### REQUIRED WORK
If a line includes "adapter", copy it out of the entries.

Document images with source code:
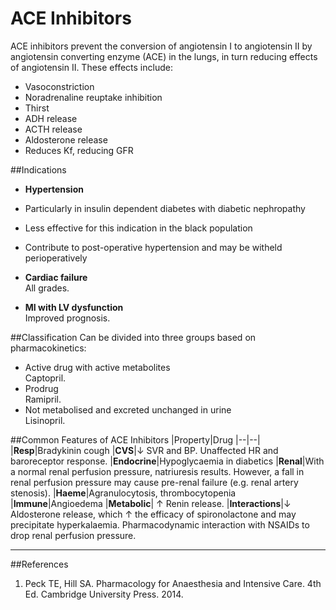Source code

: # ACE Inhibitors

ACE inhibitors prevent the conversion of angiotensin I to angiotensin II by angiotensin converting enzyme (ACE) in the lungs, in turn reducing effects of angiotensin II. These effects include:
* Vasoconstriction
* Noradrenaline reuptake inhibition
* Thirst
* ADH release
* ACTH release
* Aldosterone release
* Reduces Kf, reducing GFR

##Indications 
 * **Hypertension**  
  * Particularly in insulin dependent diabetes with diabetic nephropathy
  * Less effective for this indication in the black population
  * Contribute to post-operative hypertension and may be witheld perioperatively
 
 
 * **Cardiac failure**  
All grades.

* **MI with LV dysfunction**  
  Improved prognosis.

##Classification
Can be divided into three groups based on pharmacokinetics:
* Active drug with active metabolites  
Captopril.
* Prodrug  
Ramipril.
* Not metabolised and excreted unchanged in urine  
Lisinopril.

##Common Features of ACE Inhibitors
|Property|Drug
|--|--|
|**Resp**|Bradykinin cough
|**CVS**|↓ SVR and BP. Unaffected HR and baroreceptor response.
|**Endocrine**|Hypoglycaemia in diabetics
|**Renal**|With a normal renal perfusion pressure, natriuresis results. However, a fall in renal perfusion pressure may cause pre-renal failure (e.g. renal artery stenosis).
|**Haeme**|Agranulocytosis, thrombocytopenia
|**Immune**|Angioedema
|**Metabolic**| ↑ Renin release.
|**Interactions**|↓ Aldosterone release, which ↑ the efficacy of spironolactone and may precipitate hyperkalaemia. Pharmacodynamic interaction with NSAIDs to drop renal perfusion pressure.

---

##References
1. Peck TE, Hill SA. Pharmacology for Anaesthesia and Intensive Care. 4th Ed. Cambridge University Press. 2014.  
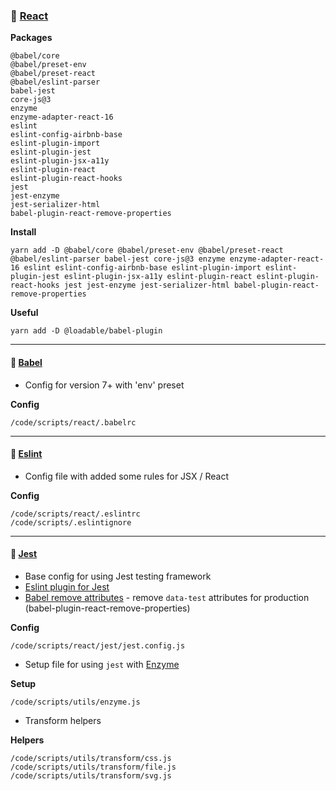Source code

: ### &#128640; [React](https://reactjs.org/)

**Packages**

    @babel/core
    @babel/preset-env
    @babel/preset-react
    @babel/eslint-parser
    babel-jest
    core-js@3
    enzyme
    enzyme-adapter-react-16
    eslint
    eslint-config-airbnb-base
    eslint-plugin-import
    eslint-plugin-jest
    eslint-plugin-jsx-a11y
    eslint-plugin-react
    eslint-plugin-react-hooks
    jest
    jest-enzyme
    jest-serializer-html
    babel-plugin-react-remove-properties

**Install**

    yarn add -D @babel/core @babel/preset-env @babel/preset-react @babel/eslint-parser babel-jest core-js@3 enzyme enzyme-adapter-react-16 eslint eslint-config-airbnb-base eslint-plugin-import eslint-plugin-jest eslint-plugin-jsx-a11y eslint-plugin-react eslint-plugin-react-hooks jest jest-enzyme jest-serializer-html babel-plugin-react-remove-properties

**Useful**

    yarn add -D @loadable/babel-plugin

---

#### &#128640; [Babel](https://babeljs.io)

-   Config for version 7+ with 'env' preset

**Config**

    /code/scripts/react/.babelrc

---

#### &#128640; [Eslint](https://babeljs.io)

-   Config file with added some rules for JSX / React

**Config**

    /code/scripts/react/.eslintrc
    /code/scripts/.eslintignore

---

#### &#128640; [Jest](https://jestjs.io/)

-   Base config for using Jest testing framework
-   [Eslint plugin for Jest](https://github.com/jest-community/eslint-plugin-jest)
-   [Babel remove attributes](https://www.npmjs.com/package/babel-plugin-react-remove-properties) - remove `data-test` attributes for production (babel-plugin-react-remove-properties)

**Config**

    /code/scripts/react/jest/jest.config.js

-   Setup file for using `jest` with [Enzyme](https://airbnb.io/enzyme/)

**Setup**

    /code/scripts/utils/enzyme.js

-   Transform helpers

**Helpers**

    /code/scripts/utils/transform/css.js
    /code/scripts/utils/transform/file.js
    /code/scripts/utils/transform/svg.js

### SOLUTION TO THE PROBLEM
    enzyme-adapter-react-16
    yarn add -D @babel/core @babel/preset-env @babel/preset-react @babel/eslint-parser babel-jest core-js@3 enzyme enzyme-adapter-react-16 eslint eslint-config-airbnb-base eslint-plugin-import eslint-plugin-jest eslint-plugin-jsx-a11y eslint-plugin-react eslint-plugin-react-hooks jest jest-enzyme jest-serializer-html babel-plugin-react-remove-properties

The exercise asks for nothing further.